Avoiding malware, which can invade your computer via phishing emails or malicious sites, is a common preoccupation. You only have to click on the wrong thing and you’ve caught a ‘botnet’ that may attack your business website or spread a virus.
But, now it looks like help is on the way, albeit in a rather unusual, roundabout way. Netlab 360 has identified a type of botnet that can search for specific malware infections without harming your computer. What is more, once it has hunted down and eliminated the ‘bad botnet’, it deletes itself from your computer.

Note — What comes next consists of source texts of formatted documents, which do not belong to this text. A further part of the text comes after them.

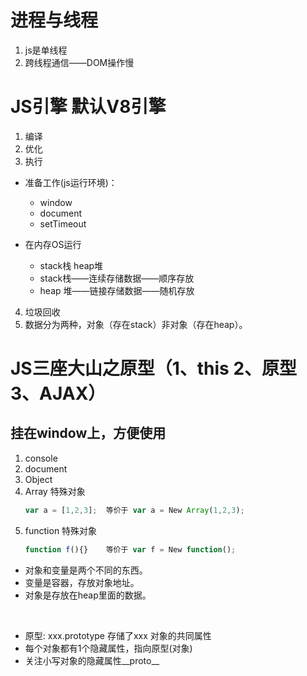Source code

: # 进程与线程
1. js是单线程
2. 跨线程通信——DOM操作慢
   
# JS引擎 默认V8引擎
1. 编译
2. 优化
3. 执行
   
  - 准备工作(js运行环境)：
     - window
     - document
     - setTimeout
  
  - 在内存OS运行
     - stack栈 heap堆
     - stack栈——连续存储数据——顺序存放
     - heap 堆——链接存储数据——随机存放
4. 垃圾回收
5. 数据分为两种，对象（存在stack）非对象（存在heap）。
   
# JS三座大山之原型（1、this 2、原型 3、AJAX）
## 挂在window上，方便使用
1. console
2. document
3. Object
4. Array 特殊对象
   ```js
   var a = [1,2,3];  等价于 var a = New Array(1,2,3);
   ```
5. function 特殊对象
   ```js
   function f(){}    等价于 var f = New function();
   ```

- 对象和变量是两个不同的东西。
- 变量是容器，存放对象地址。
- 对象是存放在heap里面的数据。
<br>

- 原型: xxx.prototype 存储了xxx 对象的共同属性
- 每个对象都有1个隐藏属性，指向原型(对象)
- 关注小写对象的隐藏属性__proto__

Netlab 360 engineer, Hui Wang, has called it ‘Fbot’, although nobody knows who created it, which is one of the interesting parts of this story. But, whoever is responsible for it, has basically designed a bot that does a much-needed job.
The way it works is like this, according to Jon Christian writing in futurism.com: “Fbot first infects computers that leave a specific port vulnerable to attack. Then it searches its new hosts for a piece of malware called com.ufo.miner, which uses infected computers to mine the cryptocurrency Monero — and eradicates it.”
Wang says, “So far, the only purpose of this botnet looks to be just going after and removing another botnet.” Other unusual aspects of the bot are:
· The bot does not use traditional DNS to communicate with the C2, instead, it utilises blockchain DNS to resolve the non-stand C2 name musl.lib.
· It appears to have strong links to the original satori botnet.
Coindesk has also commented on the new discovery, saying “Unusually, the botnet code is linked to a domain name accessible, not through a standard domain name system (DNS), but a decentralized alternative called EmerDNS that makes addresses harder to trace and shut down.”
And researchers also pointed out: “The choice of Fbot using EmerDNS other than traditional DNS is pretty interesting, it raised the bar for security researcher to find and track the botnet (security systems will fail if they only look for traditional DNS names).”
Either way, everyone is extremely curious about who is behind the botnet — is it somebody working with good intentions, or is it a hacker trying to remove the competition. Perhaps we will never know.